About this task >> Without the pictures, can you quote each line below exactly?

Data for this task >>
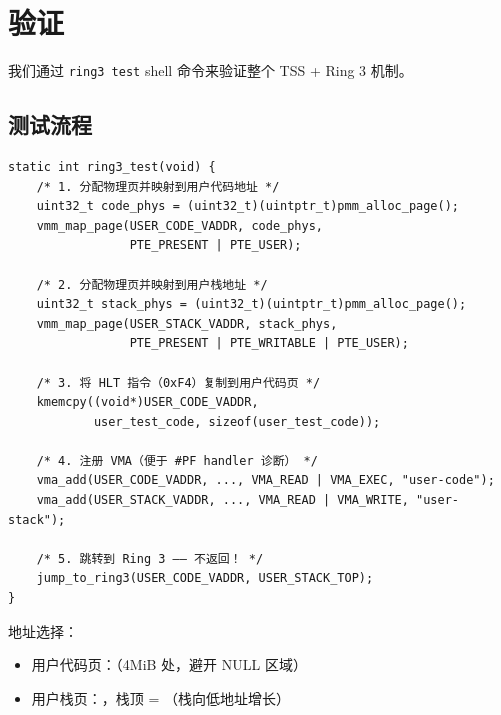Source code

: \section{验证}
\label{sec:tss-verify}

我们通过 \texttt{ring3 test} shell 命令来验证整个 TSS + Ring 3 机制。

\subsection{测试流程}

\begin{lstlisting}[style=cstyle]
static int ring3_test(void) {
    /* 1. 分配物理页并映射到用户代码地址 */
    uint32_t code_phys = (uint32_t)(uintptr_t)pmm_alloc_page();
    vmm_map_page(USER_CODE_VADDR, code_phys,
                 PTE_PRESENT | PTE_USER);

    /* 2. 分配物理页并映射到用户栈地址 */
    uint32_t stack_phys = (uint32_t)(uintptr_t)pmm_alloc_page();
    vmm_map_page(USER_STACK_VADDR, stack_phys,
                 PTE_PRESENT | PTE_WRITABLE | PTE_USER);

    /* 3. 将 HLT 指令（0xF4）复制到用户代码页 */
    kmemcpy((void*)USER_CODE_VADDR,
            user_test_code, sizeof(user_test_code));

    /* 4. 注册 VMA（便于 #PF handler 诊断） */
    vma_add(USER_CODE_VADDR, ..., VMA_READ | VMA_EXEC, "user-code");
    vma_add(USER_STACK_VADDR, ..., VMA_READ | VMA_WRITE, "user-stack");

    /* 5. 跳转到 Ring 3 —— 不返回！ */
    jump_to_ring3(USER_CODE_VADDR, USER_STACK_TOP);
}
\end{lstlisting}

地址选择：

\begin{itemize}
  \item 用户代码页：（4MiB 处，避开 NULL 区域）
  \item 用户栈页：，栈顶 = （栈向低地址增长）
\end{itemize}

Answer to this task >>
Source code

: \section{验证}
\label{sec:tss-verify}

我们通过 \texttt{ring3 test} shell 命令来验证整个 TSS + Ring 3 机制。

\subsection{测试流程}

\begin{lstlisting}[style=cstyle]
static int ring3_test(void) {
    /* 1. 分配物理页并映射到用户代码地址 */
    uint32_t code_phys = (uint32_t)(uintptr_t)pmm_alloc_page();
    vmm_map_page(USER_CODE_VADDR, code_phys,
                 PTE_PRESENT | PTE_USER);

    /* 2. 分配物理页并映射到用户栈地址 */
    uint32_t stack_phys = (uint32_t)(uintptr_t)pmm_alloc_page();
    vmm_map_page(USER_STACK_VADDR, stack_phys,
                 PTE_PRESENT | PTE_WRITABLE | PTE_USER);

    /* 3. 将 HLT 指令（0xF4）复制到用户代码页 */
    kmemcpy((void*)USER_CODE_VADDR,
            user_test_code, sizeof(user_test_code));

    /* 4. 注册 VMA（便于 #PF handler 诊断） */
    vma_add(USER_CODE_VADDR, ..., VMA_READ | VMA_EXEC, "user-code");
    vma_add(USER_STACK_VADDR, ..., VMA_READ | VMA_WRITE, "user-stack");

    /* 5. 跳转到 Ring 3 —— 不返回！ */
    jump_to_ring3(USER_CODE_VADDR, USER_STACK_TOP);
}
\end{lstlisting}

地址选择：

\begin{itemize}
  \item 用户代码页：（4MiB 处，避开 NULL 区域）
  \item 用户栈页：，栈顶 = （栈向低地址增长）
\end{itemize}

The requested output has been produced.